• [WORK REQUEST]:
Each record should be given again exactly as it appears, with no image included.

====== EXERCISE MATERIALS ======

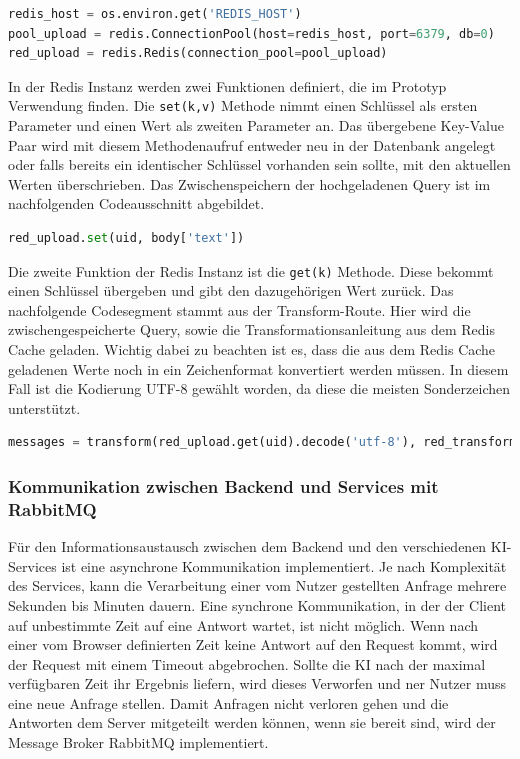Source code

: \begin{lstlisting}[language=Python, caption={Aufsetzen der Redis-Verbindung}]
redis_host = os.environ.get('REDIS_HOST')
pool_upload = redis.ConnectionPool(host=redis_host, port=6379, db=0)
red_upload = redis.Redis(connection_pool=pool_upload)
\end{lstlisting}

In der Redis Instanz werden zwei Funktionen definiert, die im Prototyp Verwendung finden. Die \texttt{set(k,v)} Methode nimmt einen Schlüssel als ersten Parameter und einen Wert als zweiten Parameter an. Das übergebene Key-Value Paar wird mit diesem Methodenaufruf entweder neu in der Datenbank angelegt oder falls bereits ein identischer Schlüssel vorhanden sein sollte, mit den aktuellen Werten überschrieben. Das Zwischenspeichern der hochgeladenen Query ist im nachfolgenden Codeausschnitt abgebildet.  

\begin{lstlisting}[language=Python, caption={Set-Funktion aus Redis}]
red_upload.set(uid, body['text'])
\end{lstlisting}

Die zweite Funktion der Redis Instanz ist die \texttt{get(k)} Methode. Diese bekommt einen Schlüssel übergeben und gibt den dazugehörigen Wert zurück. Das nachfolgende Codesegment stammt aus der Transform-Route. Hier wird die zwischengespeicherte Query, sowie die Transformationsanleitung aus dem Redis Cache geladen. Wichtig dabei zu beachten ist es, dass die aus dem Redis Cache geladenen Werte noch in ein Zeichenformat konvertiert werden müssen. In diesem Fall ist die Kodierung UTF-8 gewählt worden, da diese die meisten Sonderzeichen unterstützt.

\begin{lstlisting}[language=Python, caption={Get-Funktion aus Redis}]
messages = transform(red_upload.get(uid).decode('utf-8'), red_transform.get(uid))
\end{lstlisting}

\subsubsection{Kommunikation zwischen Backend und Services mit RabbitMQ}
Für den Informationsaustausch zwischen dem Backend und den verschiedenen KI-Services ist eine asynchrone Kommunikation implementiert. Je nach Komplexität des Services, kann die Verarbeitung einer vom Nutzer gestellten Anfrage mehrere Sekunden bis Minuten dauern. Eine synchrone Kommunikation, in der der Client auf unbestimmte Zeit auf eine Antwort wartet, ist nicht möglich. Wenn nach einer vom Browser definierten Zeit keine Antwort auf den Request kommt, wird der Request mit einem Timeout abgebrochen. Sollte die KI nach der maximal verfügbaren Zeit ihr Ergebnis liefern, wird dieses Verworfen und ner Nutzer muss eine neue Anfrage stellen. Damit Anfragen nicht verloren gehen und die Antworten dem Server mitgeteilt werden können, wenn sie bereit sind, wird der Message Broker RabbitMQ implementiert. 

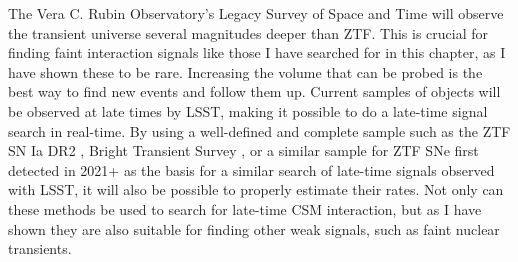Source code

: \documentclass[a4paper,oneside,12pt, class=Latex/Classes/PhDthesisPSnPDF, crop=false]{standalone}
\begin{document}
The Vera C. Rubin Observatory's Legacy Survey of Space and Time \cite[LSST;][]{LSST} will observe the transient universe several magnitudes deeper than ZTF. This is crucial for finding faint interaction signals like those I have searched for in this chapter, as I have shown these to be rare. Increasing the volume that can be probed is the best way to find new events and follow them up. Current samples of objects will be observed at late times by LSST, making it possible to do a late-time signal search in real-time. By using a well-defined and complete sample such as the ZTF SN Ia DR2 \citep[][, Smith et al.,~in prep.]{DR2_Overview}, Bright Transient Survey \cite[BTS;][]{BTS_I, BTS_II}, or a similar sample for ZTF SNe first detected in 2021+ as the basis for a similar search of late-time signals observed with LSST, it will also be possible to properly estimate their rates. Not only can these methods be used to search for late-time CSM interaction, but as I have shown they are also suitable for finding other weak signals, such as faint nuclear transients.
\end{document}

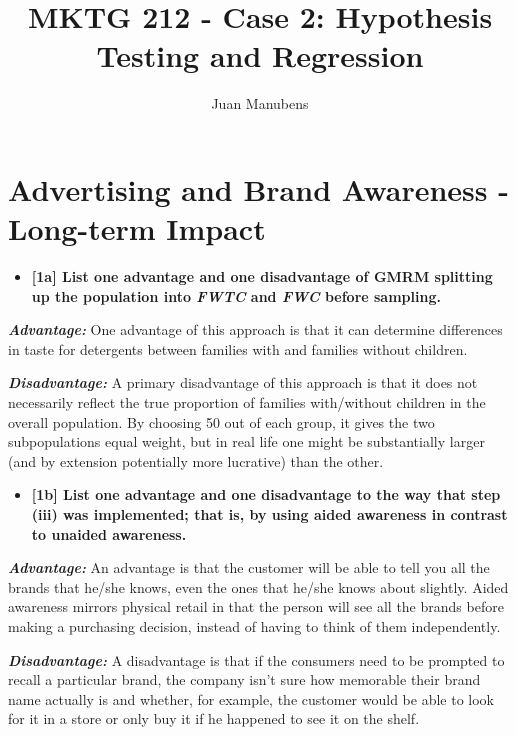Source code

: \documentclass[10pt, oneside,spanish]{article}
\title{MKTG 212 - Case 2: Hypothesis Testing and Regression}
\author[]{Juan Manubens}
\affil[]{University of Pennsylvania}
\date{}
\begin{document}
\maketitle

\section{Advertising and Brand Awareness - Long-term Impact}


\begin{itemize}
\item \textbf{[1a] List one advantage and one disadvantage of GMRM splitting up the population into \textit{FWTC} and \textit{FWC} before sampling.}
\end{itemize}

\textbf{\textit{Advantage:}} One advantage of this approach is that it can determine differences in taste for detergents between families with and families without children.

\textbf{\textit{Disadvantage:}} A primary disadvantage of this approach is that it does not necessarily reflect the true proportion of families with/without children in the overall population. By choosing 50 out of each group, it gives the two subpopulations equal weight, but in real life one might be substantially larger (and by extension potentially more lucrative) than the other. 




\begin{itemize}
\item \textbf{[1b] List one advantage and one disadvantage to the way that step (iii) was implemented; that is, by using aided awareness in contrast to unaided awareness.}
\end{itemize}

\textbf{\textit{Advantage:}} An advantage is that the customer will be able to tell you all the brands that he/she knows, even the ones that he/she knows about slightly. Aided awareness mirrors physical retail in that the person will see all the brands before making a purchasing decision, instead of having to think of them independently. 

\textbf{\textit{Disadvantage:}} A disadvantage is that if the consumers need to be prompted to recall a particular brand, the company isn’t sure how memorable their brand name actually is and whether, for example, the customer would be able to look for it in a store or only buy it if he happened to see it on the shelf.
\end{document}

======

• [RESULT BELOW]:
Source code

: \begin{lstlisting}[language=Python, caption={Aufsetzen der Redis-Verbindung}]
redis_host = os.environ.get('REDIS_HOST')
pool_upload = redis.ConnectionPool(host=redis_host, port=6379, db=0)
red_upload = redis.Redis(connection_pool=pool_upload)
\end{lstlisting}

In der Redis Instanz werden zwei Funktionen definiert, die im Prototyp Verwendung finden. Die \texttt{set(k,v)} Methode nimmt einen Schlüssel als ersten Parameter und einen Wert als zweiten Parameter an. Das übergebene Key-Value Paar wird mit diesem Methodenaufruf entweder neu in der Datenbank angelegt oder falls bereits ein identischer Schlüssel vorhanden sein sollte, mit den aktuellen Werten überschrieben. Das Zwischenspeichern der hochgeladenen Query ist im nachfolgenden Codeausschnitt abgebildet.  

\begin{lstlisting}[language=Python, caption={Set-Funktion aus Redis}]
red_upload.set(uid, body['text'])
\end{lstlisting}

Die zweite Funktion der Redis Instanz ist die \texttt{get(k)} Methode. Diese bekommt einen Schlüssel übergeben und gibt den dazugehörigen Wert zurück. Das nachfolgende Codesegment stammt aus der Transform-Route. Hier wird die zwischengespeicherte Query, sowie die Transformationsanleitung aus dem Redis Cache geladen. Wichtig dabei zu beachten ist es, dass die aus dem Redis Cache geladenen Werte noch in ein Zeichenformat konvertiert werden müssen. In diesem Fall ist die Kodierung UTF-8 gewählt worden, da diese die meisten Sonderzeichen unterstützt.

\begin{lstlisting}[language=Python, caption={Get-Funktion aus Redis}]
messages = transform(red_upload.get(uid).decode('utf-8'), red_transform.get(uid))
\end{lstlisting}

\subsubsection{Kommunikation zwischen Backend und Services mit RabbitMQ}
Für den Informationsaustausch zwischen dem Backend und den verschiedenen KI-Services ist eine asynchrone Kommunikation implementiert. Je nach Komplexität des Services, kann die Verarbeitung einer vom Nutzer gestellten Anfrage mehrere Sekunden bis Minuten dauern. Eine synchrone Kommunikation, in der der Client auf unbestimmte Zeit auf eine Antwort wartet, ist nicht möglich. Wenn nach einer vom Browser definierten Zeit keine Antwort auf den Request kommt, wird der Request mit einem Timeout abgebrochen. Sollte die KI nach der maximal verfügbaren Zeit ihr Ergebnis liefern, wird dieses Verworfen und ner Nutzer muss eine neue Anfrage stellen. Damit Anfragen nicht verloren gehen und die Antworten dem Server mitgeteilt werden können, wenn sie bereit sind, wird der Message Broker RabbitMQ implementiert. 

Source code

: \documentclass[a4paper,oneside,12pt, class=Latex/Classes/PhDthesisPSnPDF, crop=false]{standalone}
\begin{document}
The Vera C. Rubin Observatory's Legacy Survey of Space and Time \cite[LSST;][]{LSST} will observe the transient universe several magnitudes deeper than ZTF. This is crucial for finding faint interaction signals like those I have searched for in this chapter, as I have shown these to be rare. Increasing the volume that can be probed is the best way to find new events and follow them up. Current samples of objects will be observed at late times by LSST, making it possible to do a late-time signal search in real-time. By using a well-defined and complete sample such as the ZTF SN Ia DR2 \citep[][, Smith et al.,~in prep.]{DR2_Overview}, Bright Transient Survey \cite[BTS;][]{BTS_I, BTS_II}, or a similar sample for ZTF SNe first detected in 2021+ as the basis for a similar search of late-time signals observed with LSST, it will also be possible to properly estimate their rates. Not only can these methods be used to search for late-time CSM interaction, but as I have shown they are also suitable for finding other weak signals, such as faint nuclear transients.
\end{document}

Source code

: \documentclass[10pt, oneside,spanish]{article}
\title{MKTG 212 - Case 2: Hypothesis Testing and Regression}
\author[]{Juan Manubens}
\affil[]{University of Pennsylvania}
\date{}
\begin{document}
\maketitle

\section{Advertising and Brand Awareness - Long-term Impact}


\begin{itemize}
\item \textbf{[1a] List one advantage and one disadvantage of GMRM splitting up the population into \textit{FWTC} and \textit{FWC} before sampling.}
\end{itemize}

\textbf{\textit{Advantage:}} One advantage of this approach is that it can determine differences in taste for detergents between families with and families without children.

\textbf{\textit{Disadvantage:}} A primary disadvantage of this approach is that it does not necessarily reflect the true proportion of families with/without children in the overall population. By choosing 50 out of each group, it gives the two subpopulations equal weight, but in real life one might be substantially larger (and by extension potentially more lucrative) than the other. 




\begin{itemize}
\item \textbf{[1b] List one advantage and one disadvantage to the way that step (iii) was implemented; that is, by using aided awareness in contrast to unaided awareness.}
\end{itemize}

\textbf{\textit{Advantage:}} An advantage is that the customer will be able to tell you all the brands that he/she knows, even the ones that he/she knows about slightly. Aided awareness mirrors physical retail in that the person will see all the brands before making a purchasing decision, instead of having to think of them independently. 

\textbf{\textit{Disadvantage:}} A disadvantage is that if the consumers need to be prompted to recall a particular brand, the company isn’t sure how memorable their brand name actually is and whether, for example, the customer would be able to look for it in a store or only buy it if he happened to see it on the shelf.
\end{document}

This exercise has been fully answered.